A special way out is: render as a separate process.

This magic requires an adjustment of the Poser settings themselves. Select General Preferences in the Edit menu, of click Ctrl+K:





Then I select the Render tab, check the Separate Process option and click [OK]. I do not have to restart Poser, and I might switch it off later.

When I render now, TaskManager shows an extra process: FFRender (the FireFly Renderer).

As one can see in the example above, Poser itself stands still (CPU 00%) while holding the program, one character and clothing for about 410Mb, while the FFRender is doing the work (85% CPU usage) while also using the memory for rendering only (you’re seeing the Vicky 4 rendering peak at about 1000Mb). This does save some memory, and enables me to put more figures or scene detail in while still remaining under the 2Gb or 3Gb limit, as far as the 32bit version of software is concerned (yes, FFRender is LAA-enabled too).

It’s not faster (actually, launching a separate process and reeling its results back in takes a bit extra), it doesn’t save on total systems memory consumption (as the Poser process is still around taking up the extras) and while it’s running I still cannot use Poser for other work simultaneously. But it’s leaner on memory for that specific process which can save the day. And sometimes it seems to cure other things as well, for whatever reason. So when the scene appears prone to crashing at render time, Separate Process is the first way to go. As is observing the programs behavior in TaskManager: do watch the memory consumption for that process.

And… you do save your scenes before rendering, do you? Just in case.

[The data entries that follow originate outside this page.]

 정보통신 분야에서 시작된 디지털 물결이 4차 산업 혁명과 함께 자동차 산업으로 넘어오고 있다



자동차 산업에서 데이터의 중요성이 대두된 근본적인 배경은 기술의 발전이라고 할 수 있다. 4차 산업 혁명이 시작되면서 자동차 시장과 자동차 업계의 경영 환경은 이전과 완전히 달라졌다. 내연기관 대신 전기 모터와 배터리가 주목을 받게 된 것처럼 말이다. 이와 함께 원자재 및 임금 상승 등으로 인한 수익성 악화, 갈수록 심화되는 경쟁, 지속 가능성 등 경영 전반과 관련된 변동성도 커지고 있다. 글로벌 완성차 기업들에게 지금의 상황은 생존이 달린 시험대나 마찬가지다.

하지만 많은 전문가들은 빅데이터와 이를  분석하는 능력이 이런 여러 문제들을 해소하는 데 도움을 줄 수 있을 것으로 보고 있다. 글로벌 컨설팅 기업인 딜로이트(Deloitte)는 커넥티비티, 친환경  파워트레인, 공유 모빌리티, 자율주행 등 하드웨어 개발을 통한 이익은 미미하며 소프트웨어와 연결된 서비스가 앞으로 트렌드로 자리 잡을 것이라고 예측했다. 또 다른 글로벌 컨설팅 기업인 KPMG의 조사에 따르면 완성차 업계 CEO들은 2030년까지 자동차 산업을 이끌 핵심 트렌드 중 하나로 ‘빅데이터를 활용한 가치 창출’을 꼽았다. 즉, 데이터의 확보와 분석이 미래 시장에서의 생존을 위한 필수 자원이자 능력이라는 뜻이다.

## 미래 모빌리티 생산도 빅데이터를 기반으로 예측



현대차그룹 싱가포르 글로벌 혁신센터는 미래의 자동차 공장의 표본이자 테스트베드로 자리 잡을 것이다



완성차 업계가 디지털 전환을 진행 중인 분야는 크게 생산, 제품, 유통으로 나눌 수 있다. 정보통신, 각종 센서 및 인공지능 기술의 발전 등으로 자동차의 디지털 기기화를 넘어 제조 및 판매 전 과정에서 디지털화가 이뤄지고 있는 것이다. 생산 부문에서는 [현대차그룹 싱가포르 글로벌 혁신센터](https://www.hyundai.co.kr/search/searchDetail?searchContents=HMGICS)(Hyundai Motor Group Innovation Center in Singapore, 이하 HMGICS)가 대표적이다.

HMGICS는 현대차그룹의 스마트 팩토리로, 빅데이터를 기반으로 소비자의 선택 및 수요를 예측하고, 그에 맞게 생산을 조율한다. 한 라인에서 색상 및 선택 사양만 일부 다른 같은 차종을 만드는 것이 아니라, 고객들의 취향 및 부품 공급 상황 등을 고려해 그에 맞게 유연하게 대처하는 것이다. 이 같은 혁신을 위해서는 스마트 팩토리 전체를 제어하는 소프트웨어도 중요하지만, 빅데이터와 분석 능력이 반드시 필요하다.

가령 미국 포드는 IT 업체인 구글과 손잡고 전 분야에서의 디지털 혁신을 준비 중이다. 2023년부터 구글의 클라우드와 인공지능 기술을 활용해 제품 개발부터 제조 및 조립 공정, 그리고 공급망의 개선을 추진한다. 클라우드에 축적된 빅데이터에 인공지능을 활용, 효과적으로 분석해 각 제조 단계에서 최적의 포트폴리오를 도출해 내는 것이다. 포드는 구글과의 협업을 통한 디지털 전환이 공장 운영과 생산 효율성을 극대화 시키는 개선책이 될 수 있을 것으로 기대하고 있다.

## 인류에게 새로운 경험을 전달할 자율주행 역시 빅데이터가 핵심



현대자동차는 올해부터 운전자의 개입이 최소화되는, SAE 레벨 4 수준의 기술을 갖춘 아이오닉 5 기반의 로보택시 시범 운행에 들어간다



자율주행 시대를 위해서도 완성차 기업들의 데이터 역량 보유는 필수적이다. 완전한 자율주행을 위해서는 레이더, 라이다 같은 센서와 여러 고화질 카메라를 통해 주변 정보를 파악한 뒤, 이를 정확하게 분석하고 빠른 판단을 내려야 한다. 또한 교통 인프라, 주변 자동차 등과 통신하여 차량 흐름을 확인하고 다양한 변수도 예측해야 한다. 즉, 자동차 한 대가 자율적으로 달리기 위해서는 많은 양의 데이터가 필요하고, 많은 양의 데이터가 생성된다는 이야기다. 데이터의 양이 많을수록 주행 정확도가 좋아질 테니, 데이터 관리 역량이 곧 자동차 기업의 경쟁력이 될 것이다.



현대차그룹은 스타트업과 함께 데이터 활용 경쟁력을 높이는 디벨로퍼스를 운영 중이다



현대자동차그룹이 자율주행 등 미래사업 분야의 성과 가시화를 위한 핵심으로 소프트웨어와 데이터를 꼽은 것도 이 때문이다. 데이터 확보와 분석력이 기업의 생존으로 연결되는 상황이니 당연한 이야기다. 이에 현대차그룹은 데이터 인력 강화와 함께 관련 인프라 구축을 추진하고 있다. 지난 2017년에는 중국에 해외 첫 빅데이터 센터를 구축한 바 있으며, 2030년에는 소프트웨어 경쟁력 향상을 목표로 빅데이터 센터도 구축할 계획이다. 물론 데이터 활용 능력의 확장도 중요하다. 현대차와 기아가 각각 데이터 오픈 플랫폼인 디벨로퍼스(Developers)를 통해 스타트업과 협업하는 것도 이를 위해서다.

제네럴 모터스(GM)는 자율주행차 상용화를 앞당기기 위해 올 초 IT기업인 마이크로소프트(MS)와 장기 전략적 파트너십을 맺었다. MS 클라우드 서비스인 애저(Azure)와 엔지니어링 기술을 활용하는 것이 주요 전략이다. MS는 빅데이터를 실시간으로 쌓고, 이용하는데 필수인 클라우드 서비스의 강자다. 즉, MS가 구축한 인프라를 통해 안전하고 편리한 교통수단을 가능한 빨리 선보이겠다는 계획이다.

Actually, forking out to a separate process never hurts. Even now, working in a 64bit environment, I’ve got Separate Process switched on and leave it that way.
On top of that, one might benefit from a “hidden feature” when running a 32-bit Poser version in a 64-bit environment. That is; even the 32-bit versions may come (*) with FFRender64.exe which gives us the all 64-bit capabilities while rendering: somewhat faster and no memory hogs. But one has to set “render in separate process” to benefit from it.
Poser itself knows which FFRender to use, but you can tell it yourself by altering the Poser.ini settings (ALLOW_FFRENDER64 1).
(*) I found this in the 32-bit Poser Pro 2010+ program folders, perhaps it comes with Poser itself too. Don’t know.